---- Extracted information

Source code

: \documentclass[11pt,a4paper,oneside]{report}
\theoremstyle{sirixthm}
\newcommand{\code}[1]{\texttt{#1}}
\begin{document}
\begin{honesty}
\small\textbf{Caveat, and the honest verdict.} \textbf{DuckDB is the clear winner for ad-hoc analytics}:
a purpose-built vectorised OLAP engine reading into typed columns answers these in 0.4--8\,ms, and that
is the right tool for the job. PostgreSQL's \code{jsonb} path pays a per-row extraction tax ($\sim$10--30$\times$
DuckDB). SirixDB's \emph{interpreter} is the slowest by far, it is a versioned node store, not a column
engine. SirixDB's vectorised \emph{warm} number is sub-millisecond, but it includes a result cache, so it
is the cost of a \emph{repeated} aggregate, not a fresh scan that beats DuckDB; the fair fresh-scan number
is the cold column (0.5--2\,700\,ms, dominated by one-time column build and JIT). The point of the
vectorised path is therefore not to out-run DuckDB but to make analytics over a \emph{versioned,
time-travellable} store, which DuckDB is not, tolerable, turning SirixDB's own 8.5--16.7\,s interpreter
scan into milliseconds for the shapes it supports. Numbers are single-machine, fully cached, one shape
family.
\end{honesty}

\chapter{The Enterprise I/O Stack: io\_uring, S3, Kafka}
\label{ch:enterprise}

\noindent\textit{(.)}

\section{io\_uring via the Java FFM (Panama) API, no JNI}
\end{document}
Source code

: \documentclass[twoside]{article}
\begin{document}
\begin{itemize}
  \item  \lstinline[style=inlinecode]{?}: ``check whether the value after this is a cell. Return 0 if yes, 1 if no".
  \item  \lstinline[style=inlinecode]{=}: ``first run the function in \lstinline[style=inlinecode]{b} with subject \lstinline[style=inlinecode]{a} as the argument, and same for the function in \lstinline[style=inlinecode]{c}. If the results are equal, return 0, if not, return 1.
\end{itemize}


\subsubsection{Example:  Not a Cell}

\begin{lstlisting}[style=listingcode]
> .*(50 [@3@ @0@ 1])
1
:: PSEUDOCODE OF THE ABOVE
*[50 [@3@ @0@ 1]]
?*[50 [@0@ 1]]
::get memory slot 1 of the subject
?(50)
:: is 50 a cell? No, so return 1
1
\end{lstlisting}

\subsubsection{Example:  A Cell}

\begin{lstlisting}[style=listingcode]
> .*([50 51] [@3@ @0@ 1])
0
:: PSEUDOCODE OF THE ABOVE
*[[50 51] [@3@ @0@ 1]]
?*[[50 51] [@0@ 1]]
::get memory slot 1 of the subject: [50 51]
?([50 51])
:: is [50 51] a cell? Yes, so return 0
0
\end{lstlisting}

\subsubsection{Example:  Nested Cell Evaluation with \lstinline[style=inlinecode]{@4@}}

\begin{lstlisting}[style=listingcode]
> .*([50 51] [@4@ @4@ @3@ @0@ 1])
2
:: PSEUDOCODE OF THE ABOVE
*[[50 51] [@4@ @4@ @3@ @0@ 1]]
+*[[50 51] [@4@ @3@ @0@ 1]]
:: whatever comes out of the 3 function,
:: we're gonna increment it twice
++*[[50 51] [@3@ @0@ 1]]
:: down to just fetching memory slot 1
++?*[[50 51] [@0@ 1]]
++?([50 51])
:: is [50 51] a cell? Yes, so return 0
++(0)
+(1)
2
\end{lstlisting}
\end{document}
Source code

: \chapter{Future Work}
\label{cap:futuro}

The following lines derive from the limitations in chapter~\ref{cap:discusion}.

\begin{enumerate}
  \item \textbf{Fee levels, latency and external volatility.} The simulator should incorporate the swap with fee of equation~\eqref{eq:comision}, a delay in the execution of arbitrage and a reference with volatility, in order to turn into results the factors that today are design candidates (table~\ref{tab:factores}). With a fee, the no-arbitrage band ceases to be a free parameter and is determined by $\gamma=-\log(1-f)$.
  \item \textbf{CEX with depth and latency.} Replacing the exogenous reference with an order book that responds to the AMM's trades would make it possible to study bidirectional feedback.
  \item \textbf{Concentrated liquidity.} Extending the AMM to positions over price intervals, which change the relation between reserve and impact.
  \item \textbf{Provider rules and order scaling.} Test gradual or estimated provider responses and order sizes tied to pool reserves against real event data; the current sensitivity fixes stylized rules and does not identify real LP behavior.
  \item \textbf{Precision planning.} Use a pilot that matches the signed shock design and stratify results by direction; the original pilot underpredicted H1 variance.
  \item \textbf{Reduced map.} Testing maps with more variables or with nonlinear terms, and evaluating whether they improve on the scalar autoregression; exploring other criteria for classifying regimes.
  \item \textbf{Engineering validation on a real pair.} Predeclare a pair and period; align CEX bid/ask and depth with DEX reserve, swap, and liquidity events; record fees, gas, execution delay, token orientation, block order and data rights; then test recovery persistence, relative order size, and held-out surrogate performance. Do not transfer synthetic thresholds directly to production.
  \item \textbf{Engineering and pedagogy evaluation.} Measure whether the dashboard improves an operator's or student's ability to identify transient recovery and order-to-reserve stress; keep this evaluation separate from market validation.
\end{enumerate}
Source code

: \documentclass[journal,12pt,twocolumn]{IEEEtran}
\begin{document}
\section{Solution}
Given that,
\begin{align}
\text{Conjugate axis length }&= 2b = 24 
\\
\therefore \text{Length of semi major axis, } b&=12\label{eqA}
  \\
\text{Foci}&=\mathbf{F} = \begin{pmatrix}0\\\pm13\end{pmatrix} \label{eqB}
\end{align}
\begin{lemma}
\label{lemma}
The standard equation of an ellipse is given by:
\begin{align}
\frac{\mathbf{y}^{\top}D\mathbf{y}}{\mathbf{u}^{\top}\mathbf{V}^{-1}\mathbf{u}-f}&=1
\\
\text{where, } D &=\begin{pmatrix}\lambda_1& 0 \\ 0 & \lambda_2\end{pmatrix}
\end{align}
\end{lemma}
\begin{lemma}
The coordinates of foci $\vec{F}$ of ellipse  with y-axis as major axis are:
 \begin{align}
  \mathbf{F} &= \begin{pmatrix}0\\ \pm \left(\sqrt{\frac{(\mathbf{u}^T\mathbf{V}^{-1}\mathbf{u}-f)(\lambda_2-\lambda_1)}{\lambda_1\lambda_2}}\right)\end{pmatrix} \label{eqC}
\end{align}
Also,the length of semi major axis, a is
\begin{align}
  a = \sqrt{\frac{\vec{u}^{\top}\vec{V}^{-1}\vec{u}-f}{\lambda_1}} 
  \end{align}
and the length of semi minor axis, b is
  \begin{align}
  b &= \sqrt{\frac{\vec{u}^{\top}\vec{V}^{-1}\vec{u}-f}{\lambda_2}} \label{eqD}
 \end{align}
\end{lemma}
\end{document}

--------

## Your instructions
Give every record again, exactly as it appears.

## Solved exercise
Source code

: \documentclass[11pt,a4paper,oneside]{report}
\theoremstyle{sirixthm}
\newcommand{\code}[1]{\texttt{#1}}
\begin{document}
\begin{honesty}
\small\textbf{Caveat, and the honest verdict.} \textbf{DuckDB is the clear winner for ad-hoc analytics}:
a purpose-built vectorised OLAP engine reading into typed columns answers these in 0.4--8\,ms, and that
is the right tool for the job. PostgreSQL's \code{jsonb} path pays a per-row extraction tax ($\sim$10--30$\times$
DuckDB). SirixDB's \emph{interpreter} is the slowest by far, it is a versioned node store, not a column
engine. SirixDB's vectorised \emph{warm} number is sub-millisecond, but it includes a result cache, so it
is the cost of a \emph{repeated} aggregate, not a fresh scan that beats DuckDB; the fair fresh-scan number
is the cold column (0.5--2\,700\,ms, dominated by one-time column build and JIT). The point of the
vectorised path is therefore not to out-run DuckDB but to make analytics over a \emph{versioned,
time-travellable} store, which DuckDB is not, tolerable, turning SirixDB's own 8.5--16.7\,s interpreter
scan into milliseconds for the shapes it supports. Numbers are single-machine, fully cached, one shape
family.
\end{honesty}

\chapter{The Enterprise I/O Stack: io\_uring, S3, Kafka}
\label{ch:enterprise}

\noindent\textit{(.)}

\section{io\_uring via the Java FFM (Panama) API, no JNI}
\end{document}
Source code

: \documentclass[twoside]{article}
\begin{document}
\begin{itemize}
  \item  \lstinline[style=inlinecode]{?}: ``check whether the value after this is a cell. Return 0 if yes, 1 if no".
  \item  \lstinline[style=inlinecode]{=}: ``first run the function in \lstinline[style=inlinecode]{b} with subject \lstinline[style=inlinecode]{a} as the argument, and same for the function in \lstinline[style=inlinecode]{c}. If the results are equal, return 0, if not, return 1.
\end{itemize}


\subsubsection{Example:  Not a Cell}

\begin{lstlisting}[style=listingcode]
> .*(50 [@3@ @0@ 1])
1
:: PSEUDOCODE OF THE ABOVE
*[50 [@3@ @0@ 1]]
?*[50 [@0@ 1]]
::get memory slot 1 of the subject
?(50)
:: is 50 a cell? No, so return 1
1
\end{lstlisting}

\subsubsection{Example:  A Cell}

\begin{lstlisting}[style=listingcode]
> .*([50 51] [@3@ @0@ 1])
0
:: PSEUDOCODE OF THE ABOVE
*[[50 51] [@3@ @0@ 1]]
?*[[50 51] [@0@ 1]]
::get memory slot 1 of the subject: [50 51]
?([50 51])
:: is [50 51] a cell? Yes, so return 0
0
\end{lstlisting}

\subsubsection{Example:  Nested Cell Evaluation with \lstinline[style=inlinecode]{@4@}}

\begin{lstlisting}[style=listingcode]
> .*([50 51] [@4@ @4@ @3@ @0@ 1])
2
:: PSEUDOCODE OF THE ABOVE
*[[50 51] [@4@ @4@ @3@ @0@ 1]]
+*[[50 51] [@4@ @3@ @0@ 1]]
:: whatever comes out of the 3 function,
:: we're gonna increment it twice
++*[[50 51] [@3@ @0@ 1]]
:: down to just fetching memory slot 1
++?*[[50 51] [@0@ 1]]
++?([50 51])
:: is [50 51] a cell? Yes, so return 0
++(0)
+(1)
2
\end{lstlisting}
\end{document}
Source code

: \chapter{Future Work}
\label{cap:futuro}

The following lines derive from the limitations in chapter~\ref{cap:discusion}.

\begin{enumerate}
  \item \textbf{Fee levels, latency and external volatility.} The simulator should incorporate the swap with fee of equation~\eqref{eq:comision}, a delay in the execution of arbitrage and a reference with volatility, in order to turn into results the factors that today are design candidates (table~\ref{tab:factores}). With a fee, the no-arbitrage band ceases to be a free parameter and is determined by $\gamma=-\log(1-f)$.
  \item \textbf{CEX with depth and latency.} Replacing the exogenous reference with an order book that responds to the AMM's trades would make it possible to study bidirectional feedback.
  \item \textbf{Concentrated liquidity.} Extending the AMM to positions over price intervals, which change the relation between reserve and impact.
  \item \textbf{Provider rules and order scaling.} Test gradual or estimated provider responses and order sizes tied to pool reserves against real event data; the current sensitivity fixes stylized rules and does not identify real LP behavior.
  \item \textbf{Precision planning.} Use a pilot that matches the signed shock design and stratify results by direction; the original pilot underpredicted H1 variance.
  \item \textbf{Reduced map.} Testing maps with more variables or with nonlinear terms, and evaluating whether they improve on the scalar autoregression; exploring other criteria for classifying regimes.
  \item \textbf{Engineering validation on a real pair.} Predeclare a pair and period; align CEX bid/ask and depth with DEX reserve, swap, and liquidity events; record fees, gas, execution delay, token orientation, block order and data rights; then test recovery persistence, relative order size, and held-out surrogate performance. Do not transfer synthetic thresholds directly to production.
  \item \textbf{Engineering and pedagogy evaluation.} Measure whether the dashboard improves an operator's or student's ability to identify transient recovery and order-to-reserve stress; keep this evaluation separate from market validation.
\end{enumerate}
Source code

: \documentclass[journal,12pt,twocolumn]{IEEEtran}
\begin{document}
\section{Solution}
Given that,
\begin{align}
\text{Conjugate axis length }&= 2b = 24 
\\
\therefore \text{Length of semi major axis, } b&=12\label{eqA}
  \\
\text{Foci}&=\mathbf{F} = \begin{pmatrix}0\\\pm13\end{pmatrix} \label{eqB}
\end{align}
\begin{lemma}
\label{lemma}
The standard equation of an ellipse is given by:
\begin{align}
\frac{\mathbf{y}^{\top}D\mathbf{y}}{\mathbf{u}^{\top}\mathbf{V}^{-1}\mathbf{u}-f}&=1
\\
\text{where, } D &=\begin{pmatrix}\lambda_1& 0 \\ 0 & \lambda_2\end{pmatrix}
\end{align}
\end{lemma}
\begin{lemma}
The coordinates of foci $\vec{F}$ of ellipse  with y-axis as major axis are:
 \begin{align}
  \mathbf{F} &= \begin{pmatrix}0\\ \pm \left(\sqrt{\frac{(\mathbf{u}^T\mathbf{V}^{-1}\mathbf{u}-f)(\lambda_2-\lambda_1)}{\lambda_1\lambda_2}}\right)\end{pmatrix} \label{eqC}
\end{align}
Also,the length of semi major axis, a is
\begin{align}
  a = \sqrt{\frac{\vec{u}^{\top}\vec{V}^{-1}\vec{u}-f}{\lambda_1}} 
  \end{align}
and the length of semi minor axis, b is
  \begin{align}
  b &= \sqrt{\frac{\vec{u}^{\top}\vec{V}^{-1}\vec{u}-f}{\lambda_2}} \label{eqD}
 \end{align}
\end{lemma}
\end{document}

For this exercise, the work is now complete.